*PROBLEM DETAILS*.
The records are to be copied exactly and in full.

*DATA UNDER STUDY*.
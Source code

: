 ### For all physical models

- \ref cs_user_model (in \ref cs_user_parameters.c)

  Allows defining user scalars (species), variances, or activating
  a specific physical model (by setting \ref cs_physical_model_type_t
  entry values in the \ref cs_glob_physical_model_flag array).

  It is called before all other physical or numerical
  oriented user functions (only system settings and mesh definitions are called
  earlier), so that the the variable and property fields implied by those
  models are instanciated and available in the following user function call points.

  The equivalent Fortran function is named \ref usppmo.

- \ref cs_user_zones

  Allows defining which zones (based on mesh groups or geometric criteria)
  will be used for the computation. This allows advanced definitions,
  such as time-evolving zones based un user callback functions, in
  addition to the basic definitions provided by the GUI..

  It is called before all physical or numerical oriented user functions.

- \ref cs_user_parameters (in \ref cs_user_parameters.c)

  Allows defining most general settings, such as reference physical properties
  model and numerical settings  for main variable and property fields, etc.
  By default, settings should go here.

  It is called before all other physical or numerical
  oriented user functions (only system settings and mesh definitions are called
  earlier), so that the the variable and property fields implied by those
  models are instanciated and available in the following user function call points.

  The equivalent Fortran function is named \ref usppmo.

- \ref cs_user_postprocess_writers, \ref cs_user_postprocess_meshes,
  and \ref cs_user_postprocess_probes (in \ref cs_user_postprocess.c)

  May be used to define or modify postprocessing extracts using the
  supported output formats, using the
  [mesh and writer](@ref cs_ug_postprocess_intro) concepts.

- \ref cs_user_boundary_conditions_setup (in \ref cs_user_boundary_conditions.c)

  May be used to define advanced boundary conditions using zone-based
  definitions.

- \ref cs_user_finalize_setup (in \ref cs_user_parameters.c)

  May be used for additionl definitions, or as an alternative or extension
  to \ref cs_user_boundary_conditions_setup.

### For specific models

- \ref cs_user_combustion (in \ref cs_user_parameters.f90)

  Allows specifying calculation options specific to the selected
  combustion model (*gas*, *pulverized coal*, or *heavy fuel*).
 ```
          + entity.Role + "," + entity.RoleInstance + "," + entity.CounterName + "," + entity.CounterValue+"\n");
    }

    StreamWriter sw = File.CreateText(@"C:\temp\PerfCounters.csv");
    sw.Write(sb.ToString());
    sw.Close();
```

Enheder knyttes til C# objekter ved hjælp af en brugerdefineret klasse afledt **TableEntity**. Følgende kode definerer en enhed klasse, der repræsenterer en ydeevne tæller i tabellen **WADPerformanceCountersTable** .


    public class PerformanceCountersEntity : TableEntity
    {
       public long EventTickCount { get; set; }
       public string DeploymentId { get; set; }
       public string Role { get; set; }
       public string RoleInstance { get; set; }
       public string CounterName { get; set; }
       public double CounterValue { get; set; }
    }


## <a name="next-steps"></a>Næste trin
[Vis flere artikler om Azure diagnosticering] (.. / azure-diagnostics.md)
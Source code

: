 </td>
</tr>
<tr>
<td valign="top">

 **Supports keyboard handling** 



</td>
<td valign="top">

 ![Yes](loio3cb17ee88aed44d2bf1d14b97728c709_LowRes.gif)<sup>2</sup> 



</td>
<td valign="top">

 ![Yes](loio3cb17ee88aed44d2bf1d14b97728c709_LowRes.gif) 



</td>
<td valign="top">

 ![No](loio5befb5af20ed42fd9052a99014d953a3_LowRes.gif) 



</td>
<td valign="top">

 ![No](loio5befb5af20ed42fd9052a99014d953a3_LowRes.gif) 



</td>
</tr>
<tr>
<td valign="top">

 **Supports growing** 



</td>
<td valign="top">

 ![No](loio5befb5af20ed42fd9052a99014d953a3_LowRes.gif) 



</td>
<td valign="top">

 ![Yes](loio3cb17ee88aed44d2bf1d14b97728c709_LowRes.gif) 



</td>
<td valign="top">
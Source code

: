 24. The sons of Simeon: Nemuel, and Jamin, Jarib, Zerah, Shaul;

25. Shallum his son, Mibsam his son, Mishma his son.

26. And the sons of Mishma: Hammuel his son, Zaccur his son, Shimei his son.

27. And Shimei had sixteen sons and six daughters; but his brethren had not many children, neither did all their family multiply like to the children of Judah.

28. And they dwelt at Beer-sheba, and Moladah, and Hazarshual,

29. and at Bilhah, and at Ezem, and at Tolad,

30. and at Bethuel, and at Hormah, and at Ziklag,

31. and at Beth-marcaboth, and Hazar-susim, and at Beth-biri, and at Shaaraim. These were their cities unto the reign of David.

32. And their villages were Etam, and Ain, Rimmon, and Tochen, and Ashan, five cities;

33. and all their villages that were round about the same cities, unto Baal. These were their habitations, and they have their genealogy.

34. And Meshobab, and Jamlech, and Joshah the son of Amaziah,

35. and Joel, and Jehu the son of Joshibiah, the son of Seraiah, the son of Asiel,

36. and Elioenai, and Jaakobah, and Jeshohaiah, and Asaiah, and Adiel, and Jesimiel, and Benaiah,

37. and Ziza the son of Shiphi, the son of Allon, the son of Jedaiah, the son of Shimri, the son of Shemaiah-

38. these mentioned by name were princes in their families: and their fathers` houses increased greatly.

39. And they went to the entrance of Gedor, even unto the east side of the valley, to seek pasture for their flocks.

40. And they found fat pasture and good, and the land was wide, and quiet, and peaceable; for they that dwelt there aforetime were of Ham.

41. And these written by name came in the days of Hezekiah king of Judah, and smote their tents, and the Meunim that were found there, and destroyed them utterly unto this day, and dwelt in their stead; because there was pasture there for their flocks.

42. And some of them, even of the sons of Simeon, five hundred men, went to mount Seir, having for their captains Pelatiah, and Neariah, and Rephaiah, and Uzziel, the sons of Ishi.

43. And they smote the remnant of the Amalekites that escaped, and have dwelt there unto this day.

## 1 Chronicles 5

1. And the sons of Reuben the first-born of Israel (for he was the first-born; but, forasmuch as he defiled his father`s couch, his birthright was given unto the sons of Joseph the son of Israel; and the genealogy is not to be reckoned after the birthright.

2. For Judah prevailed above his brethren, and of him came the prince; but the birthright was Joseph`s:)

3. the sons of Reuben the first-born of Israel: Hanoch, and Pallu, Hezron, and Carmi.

*TASK SOLUTION*.
Source code

: ### For all physical models

- \ref cs_user_model (in \ref cs_user_parameters.c)

  Allows defining user scalars (species), variances, or activating
  a specific physical model (by setting \ref cs_physical_model_type_t
  entry values in the \ref cs_glob_physical_model_flag array).

  It is called before all other physical or numerical
  oriented user functions (only system settings and mesh definitions are called
  earlier), so that the the variable and property fields implied by those
  models are instanciated and available in the following user function call points.

  The equivalent Fortran function is named \ref usppmo.

- \ref cs_user_zones

  Allows defining which zones (based on mesh groups or geometric criteria)
  will be used for the computation. This allows advanced definitions,
  such as time-evolving zones based un user callback functions, in
  addition to the basic definitions provided by the GUI..

  It is called before all physical or numerical oriented user functions.

- \ref cs_user_parameters (in \ref cs_user_parameters.c)

  Allows defining most general settings, such as reference physical properties
  model and numerical settings  for main variable and property fields, etc.
  By default, settings should go here.

  It is called before all other physical or numerical
  oriented user functions (only system settings and mesh definitions are called
  earlier), so that the the variable and property fields implied by those
  models are instanciated and available in the following user function call points.

  The equivalent Fortran function is named \ref usppmo.

- \ref cs_user_postprocess_writers, \ref cs_user_postprocess_meshes,
  and \ref cs_user_postprocess_probes (in \ref cs_user_postprocess.c)

  May be used to define or modify postprocessing extracts using the
  supported output formats, using the
  [mesh and writer](@ref cs_ug_postprocess_intro) concepts.

- \ref cs_user_boundary_conditions_setup (in \ref cs_user_boundary_conditions.c)

  May be used to define advanced boundary conditions using zone-based
  definitions.

- \ref cs_user_finalize_setup (in \ref cs_user_parameters.c)

  May be used for additionl definitions, or as an alternative or extension
  to \ref cs_user_boundary_conditions_setup.

### For specific models

- \ref cs_user_combustion (in \ref cs_user_parameters.f90)

  Allows specifying calculation options specific to the selected
  combustion model (*gas*, *pulverized coal*, or *heavy fuel*).
 ```
          + entity.Role + "," + entity.RoleInstance + "," + entity.CounterName + "," + entity.CounterValue+"\n");
    }

    StreamWriter sw = File.CreateText(@"C:\temp\PerfCounters.csv");
    sw.Write(sb.ToString());
    sw.Close();
```

Enheder knyttes til C# objekter ved hjælp af en brugerdefineret klasse afledt **TableEntity**. Følgende kode definerer en enhed klasse, der repræsenterer en ydeevne tæller i tabellen **WADPerformanceCountersTable** .


    public class PerformanceCountersEntity : TableEntity
    {
       public long EventTickCount { get; set; }
       public string DeploymentId { get; set; }
       public string Role { get; set; }
       public string RoleInstance { get; set; }
       public string CounterName { get; set; }
       public double CounterValue { get; set; }
    }


## <a name="next-steps"></a>Næste trin
[Vis flere artikler om Azure diagnosticering] (.. / azure-diagnostics.md)
Source code

: </td>
</tr>
<tr>
<td valign="top">

 **Supports keyboard handling** 



</td>
<td valign="top">

 ![Yes](loio3cb17ee88aed44d2bf1d14b97728c709_LowRes.gif)<sup>2</sup> 



</td>
<td valign="top">

 ![Yes](loio3cb17ee88aed44d2bf1d14b97728c709_LowRes.gif) 



</td>
<td valign="top">

 ![No](loio5befb5af20ed42fd9052a99014d953a3_LowRes.gif) 



</td>
<td valign="top">

 ![No](loio5befb5af20ed42fd9052a99014d953a3_LowRes.gif) 



</td>
</tr>
<tr>
<td valign="top">

 **Supports growing** 



</td>
<td valign="top">

 ![No](loio5befb5af20ed42fd9052a99014d953a3_LowRes.gif) 



</td>
<td valign="top">

 ![Yes](loio3cb17ee88aed44d2bf1d14b97728c709_LowRes.gif) 



</td>
<td valign="top">
Source code

: 24. The sons of Simeon: Nemuel, and Jamin, Jarib, Zerah, Shaul;

25. Shallum his son, Mibsam his son, Mishma his son.

26. And the sons of Mishma: Hammuel his son, Zaccur his son, Shimei his son.

27. And Shimei had sixteen sons and six daughters; but his brethren had not many children, neither did all their family multiply like to the children of Judah.

28. And they dwelt at Beer-sheba, and Moladah, and Hazarshual,

29. and at Bilhah, and at Ezem, and at Tolad,

30. and at Bethuel, and at Hormah, and at Ziklag,

31. and at Beth-marcaboth, and Hazar-susim, and at Beth-biri, and at Shaaraim. These were their cities unto the reign of David.

32. And their villages were Etam, and Ain, Rimmon, and Tochen, and Ashan, five cities;

33. and all their villages that were round about the same cities, unto Baal. These were their habitations, and they have their genealogy.

34. And Meshobab, and Jamlech, and Joshah the son of Amaziah,

35. and Joel, and Jehu the son of Joshibiah, the son of Seraiah, the son of Asiel,

36. and Elioenai, and Jaakobah, and Jeshohaiah, and Asaiah, and Adiel, and Jesimiel, and Benaiah,

37. and Ziza the son of Shiphi, the son of Allon, the son of Jedaiah, the son of Shimri, the son of Shemaiah-

38. these mentioned by name were princes in their families: and their fathers` houses increased greatly.

39. And they went to the entrance of Gedor, even unto the east side of the valley, to seek pasture for their flocks.

40. And they found fat pasture and good, and the land was wide, and quiet, and peaceable; for they that dwelt there aforetime were of Ham.

41. And these written by name came in the days of Hezekiah king of Judah, and smote their tents, and the Meunim that were found there, and destroyed them utterly unto this day, and dwelt in their stead; because there was pasture there for their flocks.

42. And some of them, even of the sons of Simeon, five hundred men, went to mount Seir, having for their captains Pelatiah, and Neariah, and Rephaiah, and Uzziel, the sons of Ishi.

43. And they smote the remnant of the Amalekites that escaped, and have dwelt there unto this day.

## 1 Chronicles 5

1. And the sons of Reuben the first-born of Israel (for he was the first-born; but, forasmuch as he defiled his father`s couch, his birthright was given unto the sons of Joseph the son of Israel; and the genealogy is not to be reckoned after the birthright.

2. For Judah prevailed above his brethren, and of him came the prince; but the birthright was Joseph`s:)

3. the sons of Reuben the first-born of Israel: Hanoch, and Pallu, Hezron, and Carmi.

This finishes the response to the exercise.